In another effort to claim that
the Graham Center not only never challenged Protas's claim to ownership of the
ballets, but confirmed it, Burstein cited, in examination of Mason and of current
Graham executive director Marvin Preston, a letter from the Graham dancers in
which they stated: "Mr. Protas inherited Martha Graham's works." The letter was
written after the Center suspended the Graham company's and school's operations
two years ago.
Burstein appeared to assume that
dancers are under the control of dance company administrators and can't think
for themselves, and one point referring to them just as anonymous "people." Preston,
like Mason, emphasized their independence, but acknowledged that "Perhaps my error
was letting them use the (Center) stationary."
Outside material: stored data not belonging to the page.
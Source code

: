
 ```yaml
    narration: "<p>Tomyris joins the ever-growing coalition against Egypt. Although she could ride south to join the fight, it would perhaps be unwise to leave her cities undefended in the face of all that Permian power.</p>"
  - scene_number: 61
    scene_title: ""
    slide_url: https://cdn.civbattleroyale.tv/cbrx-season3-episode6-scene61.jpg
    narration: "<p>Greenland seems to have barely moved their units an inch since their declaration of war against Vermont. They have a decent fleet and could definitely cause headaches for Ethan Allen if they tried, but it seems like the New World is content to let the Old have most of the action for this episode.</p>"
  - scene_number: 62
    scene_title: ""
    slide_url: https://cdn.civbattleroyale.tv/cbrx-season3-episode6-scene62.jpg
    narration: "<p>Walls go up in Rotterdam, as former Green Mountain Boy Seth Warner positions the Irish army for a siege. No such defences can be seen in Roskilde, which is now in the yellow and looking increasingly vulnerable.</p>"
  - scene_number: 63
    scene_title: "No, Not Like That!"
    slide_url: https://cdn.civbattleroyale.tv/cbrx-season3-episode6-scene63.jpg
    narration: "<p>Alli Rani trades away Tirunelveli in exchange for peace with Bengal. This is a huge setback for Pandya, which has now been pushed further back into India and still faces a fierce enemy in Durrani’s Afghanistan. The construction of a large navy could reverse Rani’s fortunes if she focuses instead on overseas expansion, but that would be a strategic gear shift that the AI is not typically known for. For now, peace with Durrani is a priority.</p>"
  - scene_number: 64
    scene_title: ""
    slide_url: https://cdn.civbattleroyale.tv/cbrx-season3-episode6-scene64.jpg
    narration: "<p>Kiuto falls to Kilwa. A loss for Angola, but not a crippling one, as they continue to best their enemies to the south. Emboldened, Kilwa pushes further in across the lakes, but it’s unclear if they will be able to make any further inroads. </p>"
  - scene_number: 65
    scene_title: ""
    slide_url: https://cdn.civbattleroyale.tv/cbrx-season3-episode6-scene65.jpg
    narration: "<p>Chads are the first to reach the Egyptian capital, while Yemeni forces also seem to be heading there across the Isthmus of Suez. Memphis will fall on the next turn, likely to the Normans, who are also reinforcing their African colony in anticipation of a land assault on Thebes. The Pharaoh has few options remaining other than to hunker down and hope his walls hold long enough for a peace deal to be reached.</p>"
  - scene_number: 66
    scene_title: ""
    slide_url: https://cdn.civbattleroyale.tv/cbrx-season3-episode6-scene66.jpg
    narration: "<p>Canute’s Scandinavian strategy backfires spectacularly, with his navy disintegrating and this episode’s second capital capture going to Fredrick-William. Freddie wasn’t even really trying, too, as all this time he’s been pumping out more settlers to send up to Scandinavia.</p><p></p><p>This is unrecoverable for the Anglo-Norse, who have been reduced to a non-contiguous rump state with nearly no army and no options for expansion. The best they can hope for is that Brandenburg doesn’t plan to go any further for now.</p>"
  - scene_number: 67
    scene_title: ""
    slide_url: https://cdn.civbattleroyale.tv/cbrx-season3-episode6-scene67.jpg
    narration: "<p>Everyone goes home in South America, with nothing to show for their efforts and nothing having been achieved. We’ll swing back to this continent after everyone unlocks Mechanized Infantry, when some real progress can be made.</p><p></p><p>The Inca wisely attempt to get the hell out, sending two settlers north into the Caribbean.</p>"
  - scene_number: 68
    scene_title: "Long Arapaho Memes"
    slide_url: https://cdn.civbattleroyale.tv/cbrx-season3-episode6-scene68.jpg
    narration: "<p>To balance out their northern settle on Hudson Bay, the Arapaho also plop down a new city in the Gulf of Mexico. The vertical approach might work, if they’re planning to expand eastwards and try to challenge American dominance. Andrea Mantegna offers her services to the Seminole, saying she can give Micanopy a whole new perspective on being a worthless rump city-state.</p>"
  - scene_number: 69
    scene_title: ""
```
Perhaps yesterday's spiciest witness
was the legendary Linda Hodes, who first met Graham in 1940 when Hodes was nine
years old and took her class, going on to dance with the company for 13 years,
serve as its associate artistic director, and even do time on the board. Here's
some of the colloquy between Burstein and Hodes, who appeared looking smart in
a grey suit that matched her grey-black-silver hair, and at least ten years younger
than doing the math would tell you is her actual age:
Burstein: In 1988, did Martha Graham
state that she wanted Ron Protas to have final artistic say over her works?
Burstein: When you learned of that
decision, you were not surprised?
Hodes: Surprised? No. I was disappointed.
Hodes also acknowledged that she
had complained to Graham about Protas, between three and ten times. Then she added,
with a chuckle: "She complained too."
But the most perceptive observer
in the peculiar case the court has dubbed Graham v. Graham continued to be Judge
Cedarbaum. When Hodes was asked by one attorney, "When you were associated with
the company, what were the assets," the judge interjected, in a comment sure to
cement her growing reputation as a hero to dancers:
"I don't know what assets mean with
respect to a dance company. The major assets are the dancers."